** Your goal **
When a line below holds the string "contains", show that line.

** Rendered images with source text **
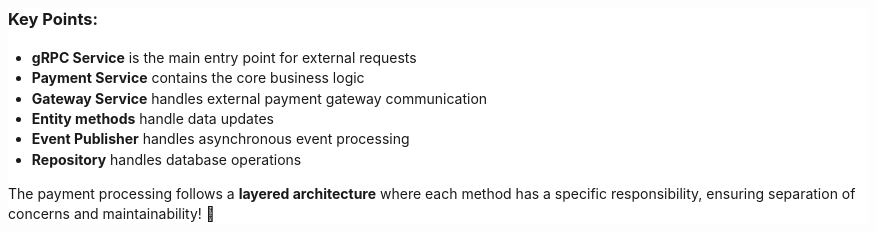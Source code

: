 ### **Key Points:**

- **gRPC Service** is the main entry point for external requests
- **Payment Service** contains the core business logic
- **Gateway Service** handles external payment gateway communication
- **Entity methods** handle data updates
- **Event Publisher** handles asynchronous event processing
- **Repository** handles database operations

The payment processing follows a **layered architecture** where each method has a specific responsibility, ensuring separation of concerns and maintainability! 🚀
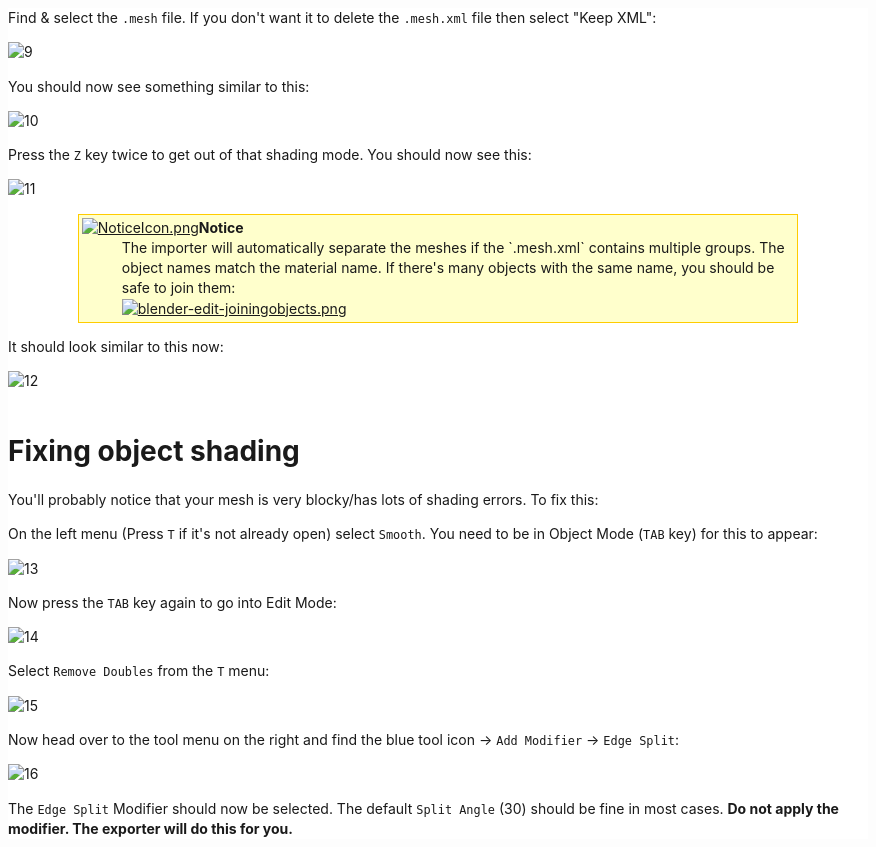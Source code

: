 Find & select the `.mesh` file. If you don't want it to delete the `.mesh.xml` file then select "Keep XML":

![9](/images/blender-edit-import2.png)

You should now see something similar to this:

![10](/images/blender-edit-justimported.png)

Press the `Z` key twice to get out of that shading mode. You should now see this:

![11](/images/blender-edit-zkeytwice.png)

<div style="background-color:#FFFFCC; border: 1px solid #FFCC00; padding:0.2em; margin:1em 5em">
    <div style="float:left;"><a href="/images/NoticeIcon.png" class="image"><img alt="NoticeIcon.png" src="/images/NoticeIcon.png" width="32" height="32" /></a></div>
    <div style="margin-left:40px"><strong>Notice</strong><br />The importer will automatically separate the meshes if the `.mesh.xml` contains multiple groups. The object names match the material name. If there's many objects with the same name, you should be safe to join them:
<br>
<a href="/images/blender-edit-joiningobjects.png" class="image"><img alt="blender-edit-joiningobjects.png" src="/images/blender-edit-joiningobjects.png" width="620" height="320" /></a>
</div>
</div>

It should look similar to this now:

![12](/images/blender-edit-objectsjoined.png)

# Fixing object shading

You'll probably notice that your mesh is very blocky/has lots of shading errors. To fix this:

On the left menu (Press `T` if it's not already open) select `Smooth`. You need to be in Object Mode (`TAB` key) for this to appear:

![13](/images/blender-edit-setsmooth.png)

Now press the `TAB` key again to go into Edit Mode:

![14](/images/blender-edit-editmode.png)

Select `Remove Doubles` from the `T` menu:

![15](/images/blender-edit-removingdoubles.png)

Now head over to the tool menu on the right and find the blue tool icon -> `Add Modifier` -> `Edge Split`:

![16](/images/blender-edit-edgesplit1.png)

The `Edge Split` Modifier should now be selected. The default `Split Angle` (30) should be fine in most cases. **Do not apply the modifier. The exporter will do this for you.**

** Output for this exercise **
- **Payment Service** contains the core business logic
    <div style="margin-left:40px"><strong>Notice</strong><br />The importer will automatically separate the meshes if the `.mesh.xml` contains multiple groups. The object names match the material name. If there's many objects with the same name, you should be safe to join them:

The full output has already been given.